### Problem to solve
Scan the material below for lines with the word "text". Reply with the count and no other words.

### Data shown
+===+

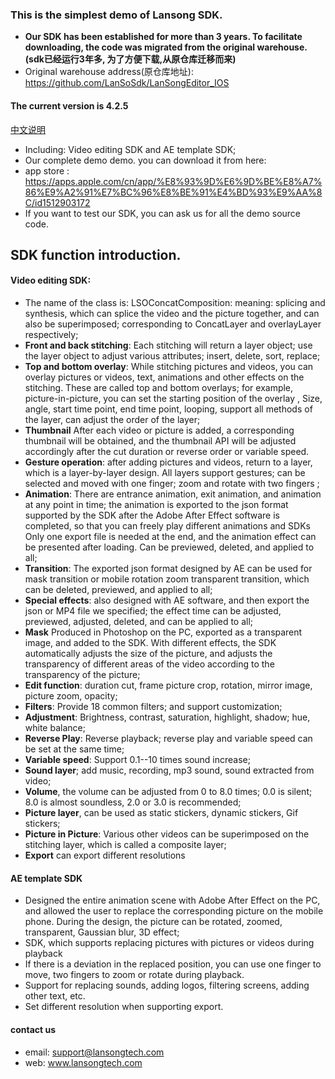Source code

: ### This is the simplest demo of Lansong SDK.

- **Our SDK has been established for more than 3 years. To facilitate downloading, the code was migrated from the original warehouse.(sdk已经运行3年多, 为了方便下载,从原仓库迁移而来)**
- Original warehouse address(原仓库地址):  https://github.com/LanSoSdk/LanSongEditor_IOS

#### The current version is 4.2.5
 [中文说明](https://github.com/LanSoSdk/LanSongEditor_IOS/blob/master/README.cn.md)
- Including: Video editing SDK and AE template SDK;
- Our complete demo demo. you can download it from here:
- app store : https://apps.apple.com/cn/app/%E8%93%9D%E6%9D%BE%E8%A7%86%E9%A2%91%E7%BC%96%E8%BE%91%E4%BD%93%E9%AA%8C/id1512903172
- If you want to test our SDK, you can ask us for all the demo source code.
 
## SDK function introduction.
#### Video editing SDK:
  - The name of the class is: LSOConcatComposition: meaning: splicing and synthesis, which can splice the video and the picture together, and can also be superimposed; corresponding to ConcatLayer and overlayLayer respectively;
  - **Front and back stitching**: Each stitching will return a layer object; use the layer object to adjust various attributes; insert, delete, sort, replace;
  - **Top and bottom overlay**: While stitching pictures and videos, you can overlay pictures or videos, text, animations and other effects on the stitching. These are called top and bottom overlays; for example, picture-in-picture, you can set the starting position of the overlay , Size, angle, start time point, end time point, looping, support all methods of the layer, can adjust the order of the layer;
  - **Thumbnail** After each video or picture is added, a corresponding thumbnail will be obtained, and the thumbnail API will be adjusted accordingly after the cut duration or reverse order or variable speed.
  - **Gesture operation**: after adding pictures and videos, return to a layer, which is a layer-by-layer design. All layers support gestures; can be selected and moved with one finger; zoom and rotate with two fingers ;
  - **Animation**: There are entrance animation, exit animation, and animation at any point in time; the animation is exported to the json format supported by the SDK after the Adobe After Effect software is completed, so that you can freely play different animations and SDKs Only one export file is needed at the end, and the animation effect can be presented after loading. Can be previewed, deleted, and applied to all;
  - **Transition**: The exported json format designed by AE can be used for mask transition or mobile rotation zoom transparent transition, which can be deleted, previewed, and applied to all;
  - **Special effects**: also designed with AE software, and then export the json or MP4 file we specified; the effect time can be adjusted, previewed, adjusted, deleted, and can be applied to all;
  - **Mask** Produced in Photoshop on the PC, exported as a transparent image, and added to the SDK. With different effects, the SDK automatically adjusts the size of the picture, and adjusts the transparency of different areas of the video according to the transparency of the picture;
  - **Edit function**: duration cut, frame picture crop, rotation, mirror image, picture zoom, opacity;
  - **Filters**: Provide 18 common filters; and support customization;
  - **Adjustment**: Brightness, contrast, saturation, highlight, shadow; hue, white balance;
  - **Reverse Play**: Reverse playback; reverse play and variable speed can be set at the same time;
  - **Variable speed**: Support 0.1--10 times sound increase;
  - **Sound layer**; add music, recording, mp3 sound, sound extracted from video;
  - **Volume**, the volume can be adjusted from 0 to 8.0 times; 0.0 is silent; 8.0 is almost soundless, 2.0 or 3.0 is recommended;
  - **Picture layer**, can be used as static stickers, dynamic stickers, Gif stickers;
  - **Picture in Picture**: Various other videos can be superimposed on the stitching layer, which is called a composite layer;
  - **Export** can export different resolutions
    
#### AE template SDK
- Designed the entire animation scene with Adobe After Effect on the PC, and allowed the user to replace the corresponding picture on the mobile phone. During the design, the picture can be rotated, zoomed, transparent, Gaussian blur, 3D effect;
- SDK, which supports replacing pictures with pictures or videos during playback
- If there is a deviation in the replaced position, you can use one finger to move, two fingers to zoom or rotate during playback.
- Support for replacing sounds, adding logos, filtering screens, adding other text, etc.
- Set different resolution when supporting export.
#### contact us
- email: support@lansongtech.com
- web: www.lansongtech.com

+===+

### Expected output
2